On a swept wing, air tends to flow sideways as well as backwards and reducing this can improve the efficiency of the wing:
- Wing fence: a flat plate extending along the wing chord and for a short distance vertically. Used to control spanwise airflow over the wing.
- Dogtooth leading edge: creates a sharp discontinuity in the airflow over the wing, disrupting spanwise flow.
- Notched leading edge: acts like a dogtooth.

===Vortex creation===

Vortex devices

Vortex devices maintain airflow at low speeds and delay the stall, by creating a vortex which re-energises the boundary layer close to the wing.
- Vortex generator: small triangular protrusion on the upper leading wing surface; usually, several are spaced along the span of the wing.

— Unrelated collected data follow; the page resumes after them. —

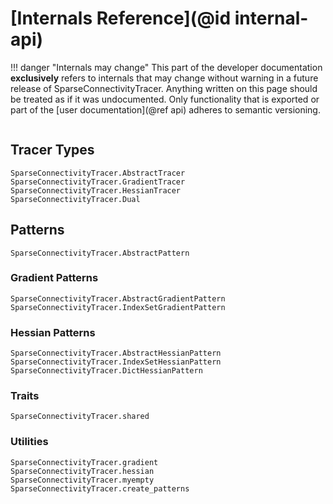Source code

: # [Internals Reference](@id internal-api)

!!! danger "Internals may change"
    This part of the developer documentation **exclusively** refers to internals that may change without warning in a future release of SparseConnectivityTracer.
    Anything written on this page should be treated as if it was undocumented.
    Only functionality that is exported or part of the [user documentation](@ref api) adheres to semantic versioning.


```@index
```

## Tracer Types

```@docs
SparseConnectivityTracer.AbstractTracer
SparseConnectivityTracer.GradientTracer
SparseConnectivityTracer.HessianTracer
SparseConnectivityTracer.Dual
```

## Patterns

```@docs
SparseConnectivityTracer.AbstractPattern
```

### Gradient Patterns

```@docs
SparseConnectivityTracer.AbstractGradientPattern
SparseConnectivityTracer.IndexSetGradientPattern
```

### Hessian Patterns

```@docs
SparseConnectivityTracer.AbstractHessianPattern
SparseConnectivityTracer.IndexSetHessianPattern
SparseConnectivityTracer.DictHessianPattern
```

### Traits

```@docs
SparseConnectivityTracer.shared
```

### Utilities

```@docs
SparseConnectivityTracer.gradient
SparseConnectivityTracer.hessian
SparseConnectivityTracer.myempty
SparseConnectivityTracer.create_patterns
```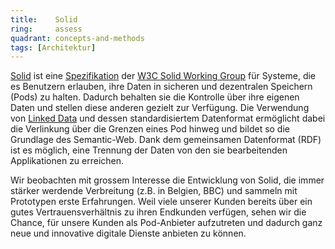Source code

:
 ```yaml
---
title:    Solid  
ring:     assess  
quadrant: concepts-and-methods
tags: [Architektur]
---
```


[Solid][solid] ist eine [Spezifikation][spez] der [W3C Solid Working Group][solid-working-group] für Systeme, die es
Benutzern erlauben, ihre Daten in sicheren und dezentralen Speichern (Pods) zu halten. Dadurch behalten sie die
Kontrolle über ihre eigenen Daten und stellen diese anderen gezielt zur Verfügung. Die Verwendung von [Linked
Data][linked-data] und dessen standardisiertem Datenformat ermöglicht dabei die Verlinkung über die Grenzen eines Pod
hinweg und bildet so die Grundlage des Semantic-Web. Dank dem gemeinsamen Datenformat (RDF) ist es möglich, eine
Trennung der Daten von den sie bearbeitenden Applikationen zu erreichen.

Wir beobachten mit grossem Interesse die Entwicklung von Solid, die immer stärker werdende Verbreitung (z.B. in Belgien,
BBC) und sammeln mit Prototypen erste Erfahrungen. Weil viele unserer Kunden bereits über ein gutes Vertrauensverhältnis
zu ihren Endkunden verfügen, sehen wir die Chance, für unsere Kunden als Pod-Anbieter aufzutreten und dadurch ganz neue
und innovative digitale Dienste anbieten zu können.

[solid]: https://solidproject.org/
[spez]: https://github.com/solid/specification
[solid-working-group]: https://lists.w3.org/Archives/Public/public-solid/2022Nov/0001.html
[linked-data]: https://www.w3.org/standards/semanticweb/data
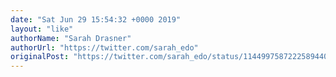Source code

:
 ```yaml
---
date: "Sat Jun 29 15:54:32 +0000 2019"
layout: "like"
authorName: "Sarah Drasner"
authorUrl: "https://twitter.com/sarah_edo"
originalPost: "https://twitter.com/sarah_edo/status/1144997587222589440"
---
```

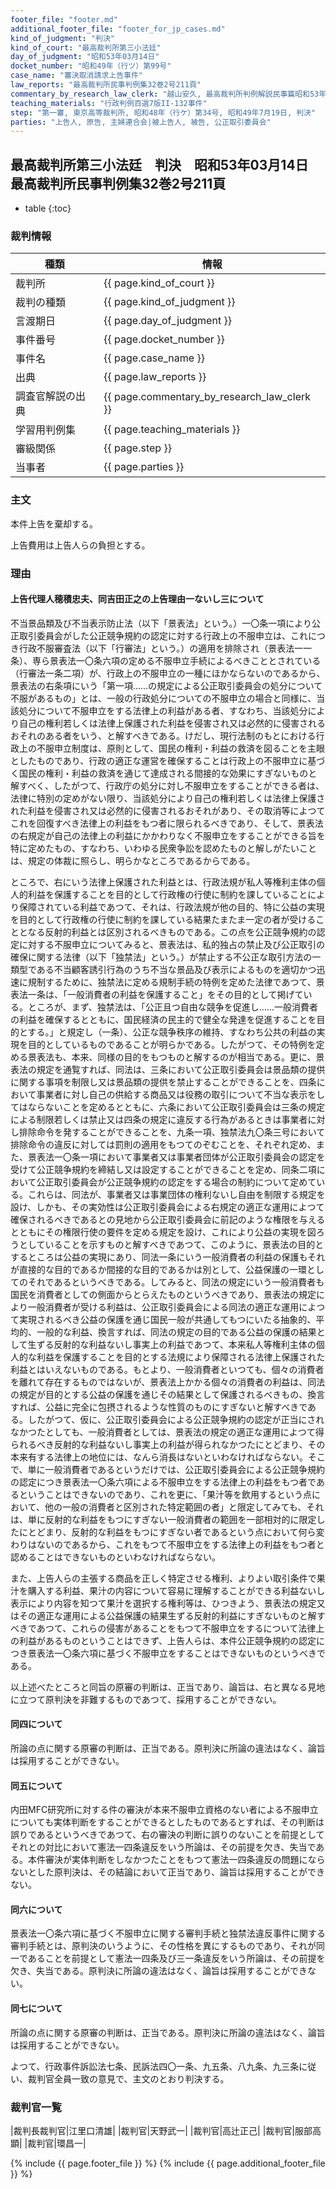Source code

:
 ```yaml
---
footer_file: "footer.md"
additional_footer_file: "footer_for_jp_cases.md"
kind_of_judgment: "判決"
kind_of_court: "最高裁判所第三小法廷"
day_of_judgment: "昭和53年03月14日"
docket_number: "昭和49年（行ツ）第99号"
case_name: "審決取消請求上告事件"
law_reports: "最高裁判所民事判例集32巻2号211頁"
commentary_by_research_law_clerk: "越山安久, 最高裁判所判例解説民事篇昭和53年度75頁"
teaching_materials: "行政判例百選7版II-132事件"
step: "第一審,	東京高等裁判所, 昭和48年（行ケ）第34号, 昭和49年7月19日, 判決"
parties: "上告人, 原告, 主婦連合会|被上告人, 被告, 公正取引委員会"
---
```


## 最高裁判所第三小法廷　判決　昭和53年03月14日　最高裁判所民事判例集32巻2号211頁

* table
{:toc}

### 裁判情報

| 種類 | 情報 |
| --- | --- |
| 裁判所 | {{ page.kind_of_court }} |
| 裁判の種類 |  {{ page.kind_of_judgment }}  |
| 言渡期日 |  {{ page.day_of_judgment }}  |
| 事件番号 |  {{ page.docket_number }}  |
| 事件名 |  {{ page.case_name }}  |
| 出典 |  {{ page.law_reports }}  |
| 調査官解説の出典 |  {{ page.commentary_by_research_law_clerk }}  |
| 学習用判例集 |  {{ page.teaching_materials }}  |
| 審級関係 |  {{ page.step }}  |
| 当事者 |  {{ page.parties }}  |


### 主文



本件上告を棄却する。

上告費用は上告人らの負担とする。





### 理由



#### 上告代理人穂積忠夫、同吉田正之の上告理由一ないし三について

不当景品類及び不当表示防止法（以下「景表法」という。）一〇条一項により公正取引委員会がした公正競争規約の認定に対する行政上の不服申立は、これにつき行政不服審査法（以下「行審法」という。）の適用を排除され（景表法一一条）、専ら景表法一〇条六項の定める不服申立手続によるべきこととされている（行審法一条二項）が、行政上の不服申立の一種にほかならないのであるから、景表法の右条項にいう「第一項……の規定による公正取引委員会の処分について不服があるもの」とは、一般の行政処分についての不服申立の場合と同様に、当該処分について不服申立をする法律上の利益がある者、すなわち、当該処分により自己の権利若しくは法律上保護された利益を侵害され又は必然的に侵害されるおそれのある者をいう、と解すべきである。けだし、現行法制のもとにおける行政上の不服申立制度は、原則として、国民の権利・利益の救済を図ることを主眼としたものであり、行政の適正な運営を確保することは行政上の不服申立に基づく国民の権利・利益の救済を通じて達成される間接的な効果にすぎないものと解すべく、したがつて、行政庁の処分に対し不服申立をすることができる者は、法律に特別の定めがない限り、当該処分により自己の権利若しくは法律上保護された利益を侵害され又は必然的に侵害されるおそれがあり、その取消等によつてこれを回復すべき法律上の利益をもつ者に限られるべきであり、そして、景表法の右規定が自己の法律上の利益にかかわりなく不服申立をすることができる旨を特に定めたもの、すなわち、いわゆる民衆争訟を認めたものと解しがたいことは、規定の体裁に照らし、明らかなところであるからである。

ところで、右にいう法律上保護された利益とは、行政法規が私人等権利主体の個人的利益を保護することを目的として行政権の行使に制約を課していることにより保障されている利益であつて、それは、行政法規が他の目的、特に公益の実現を目的として行政権の行使に制約を課している結果たまたま一定の者が受けることとなる反射的利益とは区別されるべきものである。この点を公正競争規約の認定に対する不服申立についてみると、景表法は、私的独占の禁止及び公正取引の確保に関する法律（以下「独禁法」という。）が禁止する不公正な取引方法の一類型である不当顧客誘引行為のうち不当な景品及び表示によるものを適切かつ迅速に規制するために、独禁法に定める規制手続の特例を定めた法律であつて、景表法一条は、「一般消費者の利益を保護すること」をその目的として掲げている。ところが、まず、独禁法は、「公正且つ自由な競争を促進し……一般消費者の利益を確保するとともに、国民経済の民主的で健全な発達を促進することを目的とする。」と規定し（一条）、公正な競争秩序の維持、すなわち公共の利益の実現を目的としているものであることが明らかである。したがつて、その特例を定める景表法も、本来、同様の目的をもつものと解するのが相当である。更に、景表法の規定を通覧すれば、同法は、三条において公正取引委員会は景品類の提供に関する事項を制限し又は景品類の提供を禁止することができることを、四条において事業者に対し自己の供給する商品又は役務の取引について不当な表示をしてはならないことを定めるとともに、六条において公正取引委員会は三条の規定による制限若しくは禁止又は四条の規定に違反する行為があるときは事業者に対し排除命令を発することができることを、九条一項、独禁法九〇条三号において排除命令の違反に対しては罰則の適用をもつてのぞむことを、それぞれ定め、また、景表法一〇条一項において事業者又は事業者団体が公正取引委員会の認定を受けて公正競争規約を締結し又は設定することができることを定め、同条二項において公正取引委員会が公正競争規約の認定をする場合の制約について定めている。これらは、同法が、事業者又は事業団体の権利ないし自由を制限する規定を設け、しかも、その実効性は公正取引委員会による右規定の適正な運用によつて確保されるべきであるとの見地から公正取引委員会に前記のような権限を与えるとともにその権限行使の要件を定める規定を設け、これにより公益の実現を図ろうとしていることを示すものと解すべきであつて、このように、景表法の目的とするところは公益の実現にあり、同法一条にいう一般消費者の利益の保護もそれが直接的な目的であるか間接的な目的であるかは別として、公益保護の一環としてのそれであるというべきである。してみると、同法の規定にいう一般消費者も国民を消費者としての側面からとらえたものというべきであり、景表法の規定により一般消費者が受ける利益は、公正取引委員会による同法の適正な運用によつて実現されるべき公益の保護を通じ国民一般が共通してもつにいたる抽象的、平均的、一般的な利益、換言すれば、同法の規定の目的である公益の保護の結果として生ずる反射的な利益ないし事実上の利益であつて、本来私人等権利主体の個人的な利益を保護することを目的とする法規により保障される法律上保護された利益とはいえないものである。もとより、一般消費者といつても、個々の消費者を離れて存在するものではないが、景表法上かかる個々の消費者の利益は、同法の規定が目的とする公益の保護を通じその結果として保護されるべきもの、換言すれば、公益に完全に包摂されるような性質のものにすぎないと解すべきである。したがつて、仮に、公正取引委員会による公正競争規約の認定が正当にされなかつたとしても、一般消費者としては、景表法の規定の適正な運用によつて得られるべき反射的な利益ないし事実上の利益が得られなかつたにとどまり、その本来有する法律上の地位には、なんら消長はないといわなければならない。そこで、単に一般消費者であるというだけでは、公正取引委員会による公正競争規約の認定につき景表法一〇条六項による不服申立をする法律上の利益をもつ者であるということはできないのであり、これを更に、「果汁等を飲用するという点において、他の一般の消費者と区別された特定範囲の者」と限定してみても、それは、単に反射的な利益をもつにすぎない一般消費者の範囲を一部相対的に限定したにとどまり、反射的な利益をもつにすぎない者であるという点において何ら変わりはないのであるから、これをもつて不服申立をする法律上の利益をもつ者と認めることはできないものといわなければならない。

また、上告人らの主張する商品を正しく特定させる権利、よりよい取引条件で果汁を購入する利益、果汁の内容について容易に理解することができる利益ないし表示により内容を知つて果汁を選択する権利等は、ひつきよう、景表法の規定又はその適正な運用による公益保護の結果生ずる反射的利益にすぎないものと解すべきであつて、これらの侵害があることをもつて不服申立をするについて法律上の利益があるものということはできず、上告人らは、本件公正競争規約の認定につき景表法一〇条六項に基づく不服申立をすることはできないものというべきである。

以上述べたところと同旨の原審の判断は、正当であり、論旨は、右と異なる見地に立つて原判決を非難するものであつて、採用することができない。

#### 同四について

所論の点に関する原審の判断は、正当である。原判決に所論の違法はなく、論旨は採用することができない。

#### 同五について

内田MFC研究所に対する件の審決が本来不服申立資格のない者による不服申立についても実体判断をすることができるとしたものであるとすれば、その判断は誤りであるというべきであつて、右の審決の判断に誤りのないことを前提としてそれとの対比において憲法一四条違反をいう所論は、その前提を欠き、失当である。本件審決が実体判断をしなかつたことをもつて憲法一四条違反の問題にならないとした原判決は、その結論において正当であり、論旨は採用することができない。

#### 同六について

景表法一〇条六項に基づく不服申立に関する審判手続と独禁法違反事件に関する審判手続とは、原判決のいうように、その性格を異にするものであり、それが同一であることを前提として憲法一四条及び三一条違反をいう所論は、その前提を欠き、失当である。原判決に所論の違法はなく、論旨は採用することができない。

#### 同七について

所論の点に関する原審の判断は、正当である。原判決に所論の違法はなく、論旨は採用することができない。

よつて、行政事件訴訟法七条、民訴法四〇一条、九五条、八九条、九三条に従い、裁判官全員一致の意見で、主文のとおり判決する。

### 裁判官一覧

|裁判長裁判官|江里口清雄|
|裁判官|天野武一|
|裁判官|高辻正己|
|裁判官|服部高顕|
|裁判官|環昌一|


{% include {{ page.footer_file }}  %}
{% include {{ page.additional_footer_file }}  %}
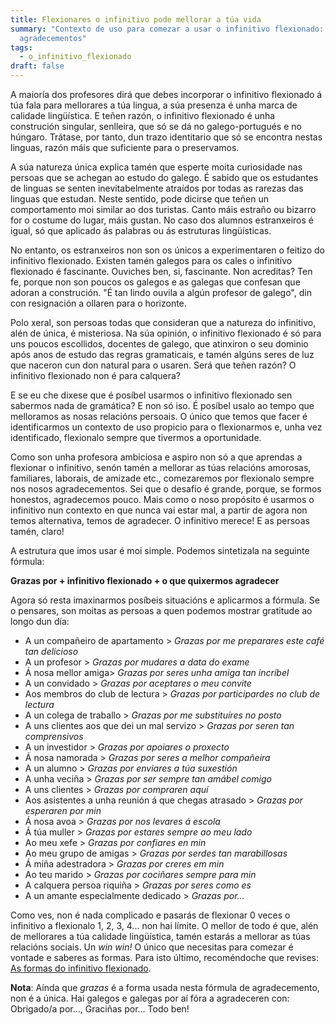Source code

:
 ```yaml
---
title: Flexionares o infinitivo pode mellorar a túa vida
summary: "Contexto de uso para comezar a usar o infinitivo flexionado: os
  agradecementos"
tags:
  - o_infinitivo_flexionado
draft: false
---
```

A maioría dos profesores dirá que debes incorporar o infinitivo flexionado á túa fala para mellorares a túa lingua, a súa presenza é unha marca de calidade lingüística. E teñen razón, o infinitivo flexionado é unha construción singular, senlleira, que só se dá no galego-portugués e no húngaro. Trátase, por tanto, dun trazo identitario que só se encontra nestas linguas, razón máis que suficiente para o preservamos.

A súa natureza única explica tamén que esperte moita curiosidade nas persoas que se achegan ao estudo do galego. É sabido que os estudantes de linguas se senten inevitabelmente atraídos por todas as rarezas das linguas que estudan. Neste sentido, pode dicirse que teñen un comportamento moi similar ao dos turistas. Canto máis estraño ou bizarro for o costume do lugar, máis gustan. No caso dos alumnos estranxeiros é igual, só que aplicado ás palabras ou ás estruturas lingüísticas.

No entanto, os estranxeiros non son os únicos a experimentaren o feitizo do infinitivo flexionado. Existen tamén galegos para os cales o infinitivo flexionado é fascinante. Ouviches ben, si, fascinante. Non acreditas? Ten fe, porque non son poucos os galegos e as galegas que confesan que adoran a construción. "É tan lindo ouvila a algún profesor de galego", din con resignación a ollaren para o horizonte.

Polo xeral, son persoas todas que consideran que a natureza do infinitivo, alén de única, é misteriosa. Na súa opinión, o infinitivo flexionado é só para uns poucos escollidos, docentes de galego, que atinxiron o seu dominio após anos de estudo das regras gramaticais, e tamén algúns seres de luz que naceron cun don natural para o usaren. Será que teñen razón? O infinitivo flexionado non é para calquera?

E se eu che dixese que é posíbel usarmos o infinitivo flexionado sen sabermos nada de gramática? E non só iso. É posíbel usalo ao tempo que melloramos as nosas relacións persoais. O único que temos que facer é identificarmos un contexto de uso propicio para o flexionarmos e, unha vez identificado, flexionalo sempre que tivermos a oportunidade.

Como son unha profesora ambiciosa e aspiro non só a que aprendas a flexionar o infinitivo, senón tamén a mellorar as túas relacións amorosas, familiares, laborais, de amizade etc., comezaremos por flexionalo sempre nos nosos agradecementos. Sei que o desafío é grande, porque, se formos honestos, agradecemos pouco. Mais como o noso propósito é usarmos o infinitivo nun contexto en que nunca vai estar mal, a partir de agora non temos alternativa, temos de agradecer. O infinitivo merece! E as persoas tamén, claro!

A estrutura que imos usar é moi simple. Podemos sintetizala na seguinte fórmula:

**Grazas por + infinitivo flexionado + o que quixermos agradecer**

Agora só resta imaxinarmos posíbeis situacións e aplicarmos a fórmula. Se o pensares, son moitas as persoas a quen podemos mostrar gratitude ao longo dun día:

* A un compañeiro de apartamento > *Grazas por me preparares este café tan delicioso*
* A un profesor > *Grazas por mudares a data do exame*
* Á nosa mellor amiga> *Grazas por seres unha amiga tan incríbel*
* A un convidado > *Grazas por aceptares o meu convite*
* Aos membros do club de lectura > *Grazas por participardes no club de lectura*
* A un colega de traballo > *Grazas por me substituíres no posto*
* A uns clientes aos que dei un mal servizo > *Grazas por seren tan comprensivos*
* A un investidor > *Grazas por apoiares o proxecto*
* Á nosa namorada > *Grazas por seres a melhor compañeira*
* A un alumno > *Grazas por enviares a túa suxestión*
* A unha veciña > *Grazas por ser sempre tan amábel comigo*
* A uns clientes > *Grazas por compraren aquí*
* Aos asistentes a unha reunión á que chegas atrasado > *Grazas por esperaren por min*
* Á nosa avoa > *Grazas por nos levares á escola*
* Á túa muller > *Grazas por estares sempre ao meu lado*
* Ao meu xefe > *Grazas por confiares en min*
* Ao meu grupo de amigas > *Grazas por serdes tan marabillosas*
* Á miña adestradora > *Grazas por creres em min*
* Ao teu marido > *Grazas por cociñares sempre para min*
* A calquera persoa riquiña > *Grazas por seres como es*
* A un amante especialmente dedicado > *Grazas por...*

Como ves, non é nada complicado e pasarás de flexionar 0 veces o infinitivo a flexionalo 1, 2, 3, 4... non hai límite. O mellor de todo é que, alén de mellorares a túa calidade lingüística, tamén estarás a mellorar as túas relacións sociais. Un *win win!* O único que necesitas para comezar é vontade e saberes as formas. Para isto último, recoméndoche que revises: [As formas do infinitivo flexionado](https://laurarubio.net/posts/as-formas-do-infinitivo-persoal/).

**Nota**: Aínda que *grazas* é a forma usada nesta fórmula de agradecemento, non é a única. Hai galegos e galegas por aí fóra a agradeceren con: Obrigado/a por..., Graciñas por... Todo ben!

Vortex generators create additional drag at all speeds.
- Vortilon: a flat plate attached to the underside of the wing near its outer leading edge, roughly parallel to normal airflow. At low speeds, tip effects cause a local spanwise flow which is deflected by the vortilon to form a vortex passing up and over the wing.
- Leading-edge root extension (LERX): generates a strong vortex over the wing at high angles of attack, but unlike vortex generators it can also increase lift at such high angles, while creating minimal drag in level flight.

===Drag reduction===

Drag-reduction devices

- Anti-shock body: a streamlined pod shape added to the leading or trailing edge of an aerodynamic surface, to delay the onset of shock stall and reduce transonic wave drag. Sometimes called a Küchemann carrot.
- Fairings of various kinds, such as blisters, pylons and wingtip pods, containing equipment which cannot fit inside the wing, and whose only aerodynamic purpose is to reduce the drag created by the equipment.
- Fillet, a type of fairing: a small curved infill at the junction of two surfaces, such as a wing and fuselage, blending them smoothly together to reduce drag.